--- Problem ---
Go through the records and report each line in which the word "Free" occurs.

--- Records to use ---

━━━━━━━━━━━━━━━━

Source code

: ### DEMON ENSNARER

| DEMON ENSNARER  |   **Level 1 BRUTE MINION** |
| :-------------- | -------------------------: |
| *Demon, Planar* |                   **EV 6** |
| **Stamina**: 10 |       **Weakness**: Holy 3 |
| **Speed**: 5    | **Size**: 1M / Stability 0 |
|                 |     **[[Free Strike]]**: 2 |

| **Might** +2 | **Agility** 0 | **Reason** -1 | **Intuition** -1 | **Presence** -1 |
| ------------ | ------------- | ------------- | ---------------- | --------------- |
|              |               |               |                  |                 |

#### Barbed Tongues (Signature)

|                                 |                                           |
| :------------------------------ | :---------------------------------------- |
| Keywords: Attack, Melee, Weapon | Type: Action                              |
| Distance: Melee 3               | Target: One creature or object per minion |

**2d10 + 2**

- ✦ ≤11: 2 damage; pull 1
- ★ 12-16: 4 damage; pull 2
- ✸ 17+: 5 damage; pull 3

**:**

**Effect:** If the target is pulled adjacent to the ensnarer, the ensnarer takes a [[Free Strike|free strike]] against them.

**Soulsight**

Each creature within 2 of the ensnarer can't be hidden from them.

━━━━━━━━━━━━━━━━

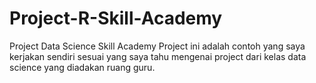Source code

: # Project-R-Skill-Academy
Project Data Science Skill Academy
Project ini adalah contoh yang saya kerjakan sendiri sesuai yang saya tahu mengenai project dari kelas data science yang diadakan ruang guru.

━━━━━━━━━━━━━━━━

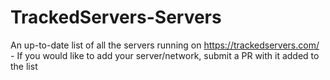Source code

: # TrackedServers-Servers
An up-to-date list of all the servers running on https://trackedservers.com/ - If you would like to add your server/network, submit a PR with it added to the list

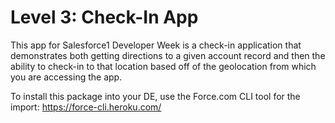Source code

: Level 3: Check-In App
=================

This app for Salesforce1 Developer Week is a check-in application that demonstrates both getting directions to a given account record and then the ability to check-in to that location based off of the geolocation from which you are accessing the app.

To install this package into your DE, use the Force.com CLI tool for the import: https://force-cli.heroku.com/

━━━━━━━━━━━━━━━━

--- Solved problem ---
|                 |     **[[Free Strike]]**: 2 |
**Effect:** If the target is pulled adjacent to the ensnarer, the ensnarer takes a [[Free Strike|free strike]] against them.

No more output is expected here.